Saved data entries
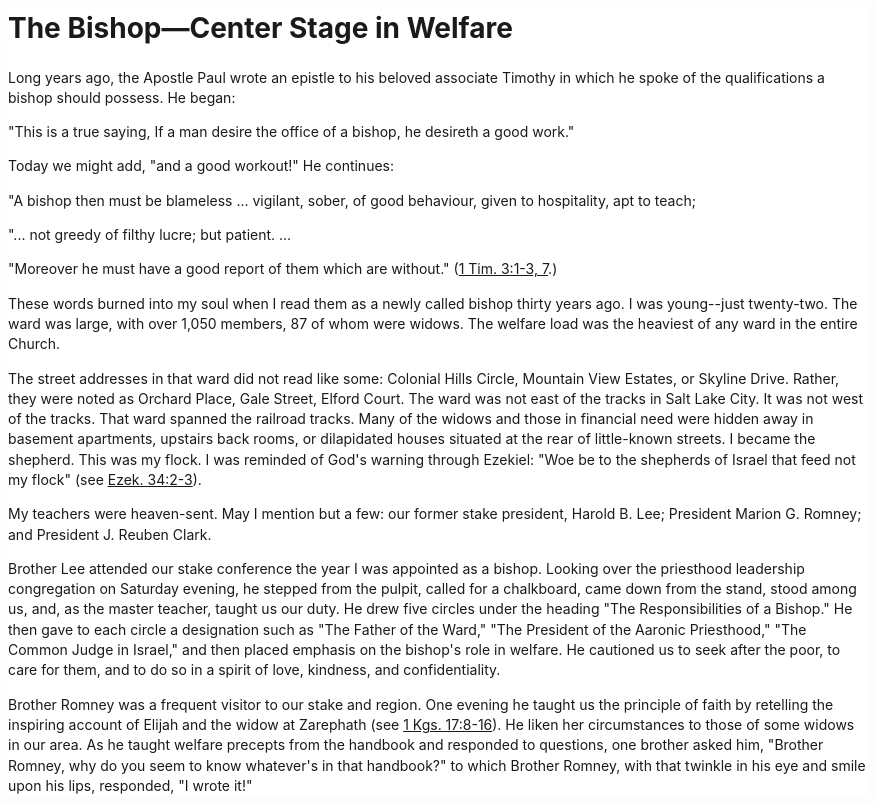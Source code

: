 # The Bishop—Center Stage in Welfare

Long years ago, the Apostle Paul wrote an epistle to his beloved associate
Timothy in which he spoke of the qualifications a bishop should possess. He
began:

"This is a true saying, If a man desire the office of a bishop, he desireth a
good work."

Today we might add, "and a good workout!" He continues:

"A bishop then must be blameless ... vigilant, sober, of good behaviour, given
to hospitality, apt to teach;

"... not greedy of filthy lucre; but patient. ...

"Moreover he must have a good report of them which are without." ([1 Tim.
3:1-3, 7](https://www.lds.org/scriptures/nt/1-tim/3.1-3%2C7?lang=eng#0).)

These words burned into my soul when I read them as a newly called bishop
thirty years ago. I was young--just twenty-two. The ward was large, with over
1,050 members, 87 of whom were widows. The welfare load was the heaviest of
any ward in the entire Church.

The street addresses in that ward did not read like some: Colonial Hills
Circle, Mountain View Estates, or Skyline Drive. Rather, they were noted as
Orchard Place, Gale Street, Elford Court. The ward was not east of the tracks
in Salt Lake City. It was not west of the tracks. That ward spanned the
railroad tracks. Many of the widows and those in financial need were hidden
away in basement apartments, upstairs back rooms, or dilapidated houses
situated at the rear of little-known streets. I became the shepherd. This was
my flock. I was reminded of God's warning through Ezekiel: "Woe be to the
shepherds of Israel that feed not my flock" (see [Ezek.
34:2-3](https://www.lds.org/scriptures/ot/ezek/34.2-3?lang=eng#1)).

My teachers were heaven-sent. May I mention but a few: our former stake
president, Harold B. Lee; President Marion G. Romney; and President J. Reuben
Clark.

Brother Lee attended our stake conference the year I was appointed as a
bishop. Looking over the priesthood leadership congregation on Saturday
evening, he stepped from the pulpit, called for a chalkboard, came down from
the stand, stood among us, and, as the master teacher, taught us our duty. He
drew five circles under the heading "The Responsibilities of a Bishop." He
then gave to each circle a designation such as "The Father of the Ward," "The
President of the Aaronic Priesthood," "The Common Judge in Israel," and then
placed emphasis on the bishop's role in welfare. He cautioned us to seek after
the poor, to care for them, and to do so in a spirit of love, kindness, and
confidentiality.

Brother Romney was a frequent visitor to our stake and region. One evening he
taught us the principle of faith by retelling the inspiring account of Elijah
and the widow at Zarephath (see [1 Kgs.
17:8-16](https://www.lds.org/scriptures/ot/1-kgs/17.8-16?lang=eng#7)). He
liken her circumstances to those of some widows in our area. As he taught
welfare precepts from the handbook and responded to questions, one brother
asked him, "Brother Romney, why do you seem to know whatever's in that
handbook?" to which Brother Romney, with that twinkle in his eye and smile
upon his lips, responded, "I wrote it!"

TASK DETAILS: Copy out exactly the lines running from the line with "president, Harold B." to the end of the records, inclusive.

WRITTEN SOLUTION:
president, Harold B. Lee; President Marion G. Romney; and President J. Reuben
Clark.

Brother Lee attended our stake conference the year I was appointed as a
bishop. Looking over the priesthood leadership congregation on Saturday
evening, he stepped from the pulpit, called for a chalkboard, came down from
the stand, stood among us, and, as the master teacher, taught us our duty. He
drew five circles under the heading "The Responsibilities of a Bishop." He
then gave to each circle a designation such as "The Father of the Ward," "The
President of the Aaronic Priesthood," "The Common Judge in Israel," and then
placed emphasis on the bishop's role in welfare. He cautioned us to seek after
the poor, to care for them, and to do so in a spirit of love, kindness, and
confidentiality.

Brother Romney was a frequent visitor to our stake and region. One evening he
taught us the principle of faith by retelling the inspiring account of Elijah
and the widow at Zarephath (see [1 Kgs.
17:8-16](https://www.lds.org/scriptures/ot/1-kgs/17.8-16?lang=eng#7)). He
liken her circumstances to those of some widows in our area. As he taught
welfare precepts from the handbook and responded to questions, one brother
asked him, "Brother Romney, why do you seem to know whatever's in that
handbook?" to which Brother Romney, with that twinkle in his eye and smile
upon his lips, responded, "I wrote it!"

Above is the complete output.